(EXCERPTED DATA)
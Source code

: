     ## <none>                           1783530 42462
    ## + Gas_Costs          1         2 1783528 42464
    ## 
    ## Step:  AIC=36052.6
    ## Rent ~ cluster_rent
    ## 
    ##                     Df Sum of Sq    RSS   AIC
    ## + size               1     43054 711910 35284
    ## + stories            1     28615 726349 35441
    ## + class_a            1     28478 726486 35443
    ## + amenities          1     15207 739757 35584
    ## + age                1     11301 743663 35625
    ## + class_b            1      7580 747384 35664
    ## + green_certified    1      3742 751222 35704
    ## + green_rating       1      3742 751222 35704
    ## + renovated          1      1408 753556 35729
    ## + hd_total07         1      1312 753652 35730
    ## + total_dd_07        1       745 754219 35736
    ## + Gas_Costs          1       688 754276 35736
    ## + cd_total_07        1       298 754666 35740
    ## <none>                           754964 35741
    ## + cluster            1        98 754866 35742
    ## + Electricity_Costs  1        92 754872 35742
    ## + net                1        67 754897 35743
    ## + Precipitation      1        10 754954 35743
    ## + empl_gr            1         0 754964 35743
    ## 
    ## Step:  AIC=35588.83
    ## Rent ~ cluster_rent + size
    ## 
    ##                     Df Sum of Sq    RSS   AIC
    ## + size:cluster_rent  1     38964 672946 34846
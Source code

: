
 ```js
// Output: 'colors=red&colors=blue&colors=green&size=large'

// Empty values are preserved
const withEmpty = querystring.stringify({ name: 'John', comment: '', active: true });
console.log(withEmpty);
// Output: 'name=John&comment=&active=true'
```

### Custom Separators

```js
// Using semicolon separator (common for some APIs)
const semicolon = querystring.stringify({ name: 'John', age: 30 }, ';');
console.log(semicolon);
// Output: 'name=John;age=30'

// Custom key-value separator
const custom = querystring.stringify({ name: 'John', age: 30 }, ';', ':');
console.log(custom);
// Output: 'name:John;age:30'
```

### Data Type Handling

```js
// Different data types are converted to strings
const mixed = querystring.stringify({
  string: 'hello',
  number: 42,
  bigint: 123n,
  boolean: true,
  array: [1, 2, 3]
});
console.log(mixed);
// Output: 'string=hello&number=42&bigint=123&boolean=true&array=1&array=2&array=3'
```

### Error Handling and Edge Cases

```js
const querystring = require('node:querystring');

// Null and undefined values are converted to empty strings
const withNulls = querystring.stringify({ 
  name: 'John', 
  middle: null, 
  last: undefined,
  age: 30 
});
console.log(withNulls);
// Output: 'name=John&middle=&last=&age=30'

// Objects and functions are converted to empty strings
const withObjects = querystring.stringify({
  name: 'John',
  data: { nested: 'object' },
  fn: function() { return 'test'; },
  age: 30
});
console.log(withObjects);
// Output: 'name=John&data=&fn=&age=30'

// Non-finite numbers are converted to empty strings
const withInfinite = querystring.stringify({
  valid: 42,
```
(End EXCERPTED DATA)
**WHAT THE EXERCISE ASKS**
Please filter the data down to the lines containing the word "active".

**THE ANSWER**
const withEmpty = querystring.stringify({ name: 'John', comment: '', active: true });
// Output: 'name=John&comment=&active=true'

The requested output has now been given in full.